I didn’t really care for this book. I don’t really think the message was a very good one and I thought the writing was okay at best.
It’s a story about Amanda, who is a restaurant owner, who ends up dating a pro-baseball player, Chase. That’s pretty much the story with the usual obstacles for them to overcome. What I don’t really like is Amanda’s willingness to give up her restaurant so easily for Chase. If that’s what she wants to do, than that’s fine and those around her should be supportive. But the book makes it seem that you can’t have both, and she totally could still be with Chase and run her restaurant. It would be hard, but most things that are worth it are.

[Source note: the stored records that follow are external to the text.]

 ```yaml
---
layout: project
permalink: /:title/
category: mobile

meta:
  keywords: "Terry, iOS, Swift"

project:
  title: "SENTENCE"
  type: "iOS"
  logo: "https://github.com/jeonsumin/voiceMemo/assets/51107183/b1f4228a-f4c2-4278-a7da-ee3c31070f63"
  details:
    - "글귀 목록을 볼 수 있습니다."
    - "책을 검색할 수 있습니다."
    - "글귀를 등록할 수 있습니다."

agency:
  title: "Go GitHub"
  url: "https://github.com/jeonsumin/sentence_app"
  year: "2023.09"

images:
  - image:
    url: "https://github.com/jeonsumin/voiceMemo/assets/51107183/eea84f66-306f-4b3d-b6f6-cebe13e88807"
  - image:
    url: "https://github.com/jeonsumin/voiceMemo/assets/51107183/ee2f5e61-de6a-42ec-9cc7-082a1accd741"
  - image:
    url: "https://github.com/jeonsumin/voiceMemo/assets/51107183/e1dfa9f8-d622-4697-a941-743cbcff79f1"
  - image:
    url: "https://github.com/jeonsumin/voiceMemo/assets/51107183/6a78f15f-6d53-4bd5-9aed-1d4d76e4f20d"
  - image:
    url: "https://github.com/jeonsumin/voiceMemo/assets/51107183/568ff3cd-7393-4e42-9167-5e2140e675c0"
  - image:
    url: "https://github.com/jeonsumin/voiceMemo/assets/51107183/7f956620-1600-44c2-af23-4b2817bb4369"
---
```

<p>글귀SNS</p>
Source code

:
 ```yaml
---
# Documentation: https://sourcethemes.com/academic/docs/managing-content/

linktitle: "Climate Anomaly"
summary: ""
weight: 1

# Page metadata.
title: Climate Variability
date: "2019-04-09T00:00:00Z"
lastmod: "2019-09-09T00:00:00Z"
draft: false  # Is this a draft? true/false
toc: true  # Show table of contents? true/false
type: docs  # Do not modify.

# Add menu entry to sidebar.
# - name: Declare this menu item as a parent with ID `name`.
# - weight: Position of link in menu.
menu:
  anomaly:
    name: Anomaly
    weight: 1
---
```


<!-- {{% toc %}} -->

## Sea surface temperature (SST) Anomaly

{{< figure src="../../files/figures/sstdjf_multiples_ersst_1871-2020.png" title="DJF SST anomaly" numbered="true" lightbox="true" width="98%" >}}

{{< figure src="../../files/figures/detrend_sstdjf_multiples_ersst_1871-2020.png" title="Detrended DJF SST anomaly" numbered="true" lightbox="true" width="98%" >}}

I did think the struggle Amanda feels about her sexual fantasies is something a lot of women in relationships can relate to. People in general feel uncomfortable with their kinks, even those that are very common according to an article in the New York Post from 2011.
What I thought was cool about this book was that the main characters in The Sweet Spot were minor characters from her other book, Big Girl Panties. I think it would be smart and cool if Evanovich does that again in her next book. I think Eric and Nicki, two workers at her restaurant and roommates, would be an excellent choice. It reminds me of what Sarah Dessen usually does in her books, incorporating places and characters so it’s almost as if it’s interwoven together.

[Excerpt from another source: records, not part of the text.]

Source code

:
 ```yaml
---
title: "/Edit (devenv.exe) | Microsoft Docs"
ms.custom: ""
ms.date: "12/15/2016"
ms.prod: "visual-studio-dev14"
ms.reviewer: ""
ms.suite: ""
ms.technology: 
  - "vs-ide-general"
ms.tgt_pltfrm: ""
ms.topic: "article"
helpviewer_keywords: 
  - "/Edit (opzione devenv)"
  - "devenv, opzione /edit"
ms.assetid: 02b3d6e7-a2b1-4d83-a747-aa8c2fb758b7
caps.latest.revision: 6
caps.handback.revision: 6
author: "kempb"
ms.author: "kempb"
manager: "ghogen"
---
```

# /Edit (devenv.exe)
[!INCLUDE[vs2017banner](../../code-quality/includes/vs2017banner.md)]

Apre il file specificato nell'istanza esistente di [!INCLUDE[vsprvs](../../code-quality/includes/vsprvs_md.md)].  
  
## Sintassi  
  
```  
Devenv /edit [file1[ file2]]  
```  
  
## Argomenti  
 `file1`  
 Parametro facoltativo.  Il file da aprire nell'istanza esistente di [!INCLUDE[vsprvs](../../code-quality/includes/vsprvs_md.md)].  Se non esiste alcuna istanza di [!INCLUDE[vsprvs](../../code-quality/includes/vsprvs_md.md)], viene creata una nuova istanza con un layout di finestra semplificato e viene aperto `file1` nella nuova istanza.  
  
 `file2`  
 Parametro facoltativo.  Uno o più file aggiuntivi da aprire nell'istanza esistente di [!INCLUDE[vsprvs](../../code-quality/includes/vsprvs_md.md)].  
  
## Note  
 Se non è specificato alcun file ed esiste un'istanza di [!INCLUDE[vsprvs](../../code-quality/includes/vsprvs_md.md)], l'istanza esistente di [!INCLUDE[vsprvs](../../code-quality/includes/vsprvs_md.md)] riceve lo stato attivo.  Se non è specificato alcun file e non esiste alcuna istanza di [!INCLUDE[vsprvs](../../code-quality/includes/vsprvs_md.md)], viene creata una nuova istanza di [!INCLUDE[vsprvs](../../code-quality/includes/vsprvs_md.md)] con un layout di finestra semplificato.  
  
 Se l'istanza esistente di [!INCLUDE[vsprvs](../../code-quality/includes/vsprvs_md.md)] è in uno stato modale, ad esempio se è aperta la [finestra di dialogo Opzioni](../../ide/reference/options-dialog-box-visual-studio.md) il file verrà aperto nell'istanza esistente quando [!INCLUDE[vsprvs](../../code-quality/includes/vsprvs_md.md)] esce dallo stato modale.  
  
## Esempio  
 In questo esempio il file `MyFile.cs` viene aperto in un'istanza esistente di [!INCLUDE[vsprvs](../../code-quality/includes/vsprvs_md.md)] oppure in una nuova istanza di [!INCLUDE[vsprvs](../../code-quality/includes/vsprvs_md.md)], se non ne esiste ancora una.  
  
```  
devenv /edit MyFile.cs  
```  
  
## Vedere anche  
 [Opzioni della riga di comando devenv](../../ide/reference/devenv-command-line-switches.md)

If you’re interested in reading this book, you can get it as a paperback for $7.99. That’s a pretty good price for a beach read.
“She wouldn’t go so far as to say she considered herself particularly unlucky; she just knew her boundaries.”
“‘Son, no matter where your talent takes you, you’re going to be a man a lot longer than you’re going to be a ballplayer. Knowledge is the only true power. Lean all you can.'”
“‘You know, the best waves to ride come from the roughest seas. Risk it.'”
“Most of the time, his easygoingness was a treasure, but not now, when she was troubled and full of self-doubt.”
“But she never walked with her head down because that just wasn’t in her nature. She may have been beaten, but she wasn’t broken. Or was it the other way around?”
“Now she listened to it for the last time, and when it finished, the only sound she heard was of the methodic, pounding breakers as she sat alone on the beach, all cried out, with nothing but the memories of what she had had and what she had lost.”
“‘ Thanks to modern technology, folks who aren’t qualified to make a decision about what’s for dinner now have the ability to make snap judgements at a moment’s notice, and what’s worse, the ability to voice them without having to stand behind what they say. It gives a whole new meaning to the words witch hunt.'”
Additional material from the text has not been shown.